MATERIAL FOR THIS TASK
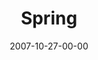---
layout: message
category: message
series: "Seasons"
title: "Spring"
date: 2007-10-27-00-00
message_id: 463
audio: "http://s3.amazonaws.com/crossroads-media/media/legacy/mp3/Seasons_03_Spring_10_28_07_Brian_Tome.mp3"
audio-duration: "45:42"
flag: "N"
---
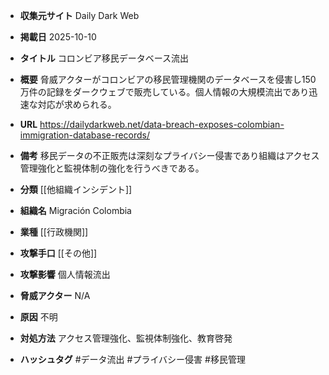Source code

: - **収集元サイト**
Daily Dark Web

- **掲載日**
2025-10-10

- **タイトル**
コロンビア移民データベース流出

- **概要**
脅威アクターがコロンビアの移民管理機関のデータベースを侵害し150万件の記録をダークウェブで販売している。個人情報の大規模流出であり迅速な対応が求められる。

- **URL**
https://dailydarkweb.net/data-breach-exposes-colombian-immigration-database-records/

- **備考**
移民データの不正販売は深刻なプライバシー侵害であり組織はアクセス管理強化と監視体制の強化を行うべきである。

- **分類**
[[他組織インシデント]]

- **組織名**
Migración Colombia

- **業種**
[[行政機関]]

- **攻撃手口**
[[その他]]

- **攻撃影響**
個人情報流出

- **脅威アクター**
N/A

- **原因**
不明

- **対処方法**
アクセス管理強化、監視体制強化、教育啓発

- **ハッシュタグ**
#データ流出 #プライバシー侵害 #移民管理
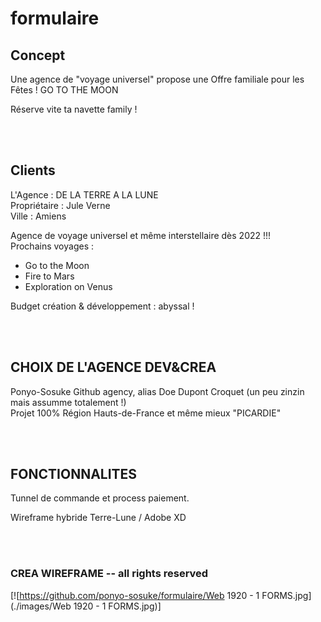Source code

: # formulaire

## Concept

Une agence de "voyage universel" propose une Offre familiale pour les Fêtes !
GO TO THE MOON

Réserve vite ta navette family !

<br><br>
## Clients

L'Agence : DE LA TERRE A LA LUNE<br>
Propriétaire : Jule Verne<br>
Ville : Amiens

Agence de voyage universel et même interstellaire dès 2022 !!!<br>
Prochains voyages : <br>
- Go to the Moon
- Fire to Mars
- Exploration on Venus<br>

Budget création & développement : abyssal !

<br><br>
## CHOIX DE L'AGENCE DEV&CREA

Ponyo-Sosuke Github agency, alias Doe Dupont Croquet
(un peu zinzin mais assumme totalement !)<br>
Projet 100% Région Hauts-de-France et même mieux "PICARDIE"

<br><br>
## FONCTIONNALITES

Tunnel de commande et process paiement.

Wireframe hybride Terre-Lune / Adobe XD

<br><br>
### CREA WIREFRAME -- all rights reserved

[![https://github.com/ponyo-sosuke/formulaire/Web 1920 - 1  FORMS.jpg](./images/Web 1920 - 1 FORMS.jpg)]

<br>
<br>
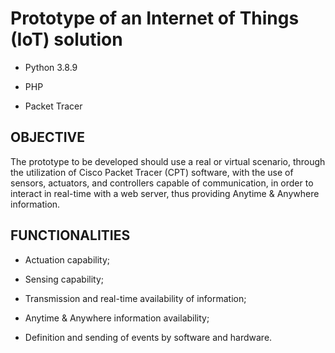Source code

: # Prototype of an Internet of Things (IoT) solution

  - Python 3.8.9

  - PHP

  - Packet Tracer

## OBJECTIVE

The prototype to be developed should use a real or virtual scenario, through the utilization of Cisco Packet Tracer (CPT) software, with the use of sensors, actuators, and controllers capable of communication, in order to interact in real-time with a web server, thus providing Anytime & Anywhere information.

## FUNCTIONALITIES

  - Actuation capability;
  
  - Sensing capability;

  - Transmission and real-time availability of information;

  - Anytime & Anywhere information availability;

  - Definition and sending of events by software and hardware.










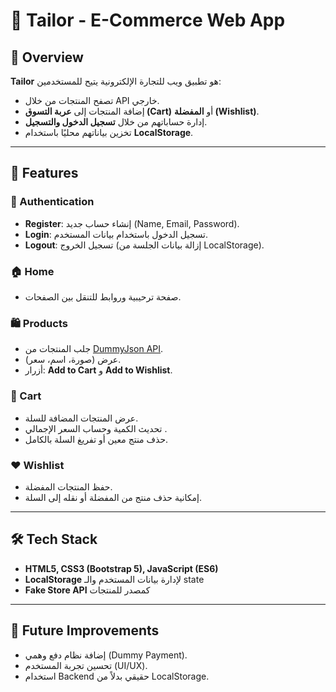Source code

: # 🛒 Tailor - E-Commerce Web App

## 📌 Overview

**Tailor** هو تطبيق ويب للتجارة الإلكترونية يتيح للمستخدمين:

* تصفح المنتجات من خلال API خارجي.
* إضافة المنتجات إلى **عربة التسوق (Cart)** أو **المفضلة (Wishlist)**.
* إدارة حساباتهم من خلال **تسجيل الدخول والتسجيل**.
* تخزين بياناتهم محليًا باستخدام **LocalStorage**.

---

## 🚀 Features

### 👤 Authentication

* **Register**: إنشاء حساب جديد (Name, Email, Password).
* **Login**: تسجيل الدخول باستخدام بيانات المستخدم.
* **Logout**: تسجيل الخروج (إزالة بيانات الجلسة من LocalStorage).

### 🏠 Home

* صفحة ترحيبية وروابط للتنقل بين الصفحات.

### 🛍️ Products

* جلب المنتجات من [DummyJson API](https://dummyjson.com/docs/products).
* عرض (صورة، اسم، سعر).
* أزرار: **Add to Cart** و **Add to Wishlist**.

### 🛒 Cart

* عرض المنتجات المضافة للسلة.
* تحديث الكمية وحساب السعر الإجمالي .
* حذف منتج معين أو تفريغ السلة بالكامل.

### ❤️ Wishlist

* حفظ المنتجات المفضلة.
* إمكانية حذف منتج من المفضلة أو نقله إلى السلة.

---

## 🛠️ Tech Stack

* **HTML5, CSS3 (Bootstrap 5), JavaScript (ES6)**
* **LocalStorage** لإدارة بيانات المستخدم والـ state
* **Fake Store API** كمصدر للمنتجات

---

## 🔮 Future Improvements

* إضافة نظام دفع وهمي (Dummy Payment).
* تحسين تجربة المستخدم (UI/UX).
* استخدام Backend حقيقي بدلاً من LocalStorage.
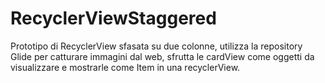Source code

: # RecyclerViewStaggered
Prototipo di RecyclerView sfasata su due colonne, utilizza la repository Glide per catturare immagini dal web, sfrutta le cardView come oggetti da visualizzare e mostrarle come Item in una recyclerView.
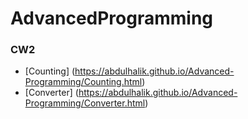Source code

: # AdvancedProgramming

### CW2
- [Counting] (https://abdulhalik.github.io/Advanced-Programming/Counting.html)
- [Converter] (https://abdulhalik.github.io/Advanced-Programming/Converter.html)

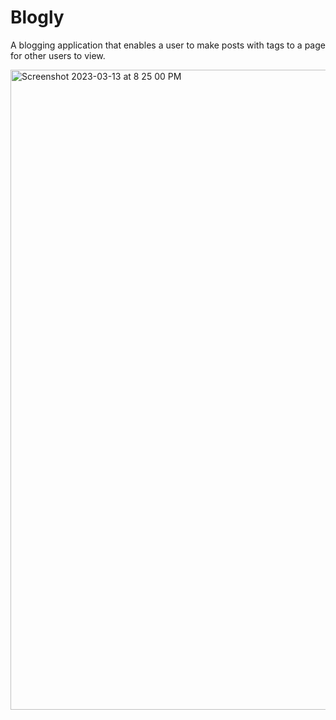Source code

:# Blogly

A blogging application that enables a user to make posts with tags to a page for other users to view.

<img width="1024" alt="Screenshot 2023-03-13 at 8 25 00 PM" src="https://user-images.githubusercontent.com/121631380/224861274-d4218dc6-bdd6-4caa-8e17-8778db85eaa4.png">
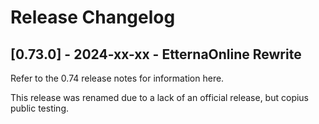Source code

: # Release Changelog


## [0.73.0] - 2024-xx-xx - EtternaOnline Rewrite

Refer to the 0.74 release notes for information here.

This release was renamed due to a lack of an official release, but copius public testing.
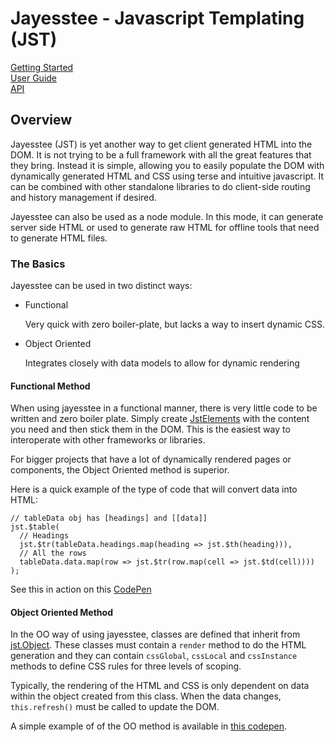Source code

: # Jayesstee - Javascript Templating (JST)

[Getting Started](getting-started.md)  
[User Guide](user-guide.md)  
[API](api.md)


## Overview

Jayesstee (JST) is yet another way to get client generated HTML into the DOM. It is
not trying to be a full framework with all the great features that they bring.
Instead it is simple, allowing you to easily populate the DOM with dynamically
generated HTML and CSS using terse and intuitive javascript. It can be combined
with other standalone libraries to do client-side routing and history management 
if desired. 

Jayesstee can also be used as a node module. In this mode, it can generate server side HTML
or used to generate raw HTML for offline tools that need to generate HTML files.


### The Basics

Jayesstee can be used in two distinct ways:

* Functional

  Very quick with zero boiler-plate, but lacks a way to insert dynamic CSS.

* Object Oriented

  Integrates closely with data models to allow for dynamic rendering


#### Functional Method

When using jayesstee in a functional manner, there is very little code to
be written and zero boiler plate. Simply create [JstElements](types/jst-element.md)
with the content you need and then stick them in the DOM. This is the easiest way
to interoperate with other frameworks or libraries. 
  
For bigger projects that have a lot of dynamically rendered pages or components, 
the Object Oriented method is superior. 


Here is a quick example of the type of code that will convert data into HTML:

    // tableData obj has [headings] and [[data]]
    jst.$table(
      // Headings
      jst.$tr(tableData.headings.map(heading => jst.$th(heading))),
      // All the rows
      tableData.data.map(row => jst.$tr(row.map(cell => jst.$td(cell))))
    );

See this in action on this [CodePen](https://codepen.io/efunneko/pen/oaaGzy)


#### Object Oriented Method

In the OO way of using jayesstee, classes are defined that inherit from [jst.Object](types/jst-object.md).
These classes must contain a `render` method to do the HTML generation and they
can contain `cssGlobal`, `cssLocal` and `cssInstance` methods to define CSS rules
for three levels of scoping.

Typically, the rendering of the HTML and CSS is only dependent on data within the
object created from this class. When the data changes, `this.refresh()` must be called
to update the DOM. 

A simple example of of the OO method is available in [this codepen](https://codepen.io/efunneko/pen/pxxwBQ).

DIRECTIONS
With the first line being the one containing "Jayesstee can also" and the last line the one containing "#### Functional Method", transcribe exactly the lines above that fall in that range.

TASK ANSWER
Jayesstee can also be used as a node module. In this mode, it can generate server side HTML
or used to generate raw HTML for offline tools that need to generate HTML files.


### The Basics

Jayesstee can be used in two distinct ways:

* Functional

  Very quick with zero boiler-plate, but lacks a way to insert dynamic CSS.

* Object Oriented

  Integrates closely with data models to allow for dynamic rendering


#### Functional Method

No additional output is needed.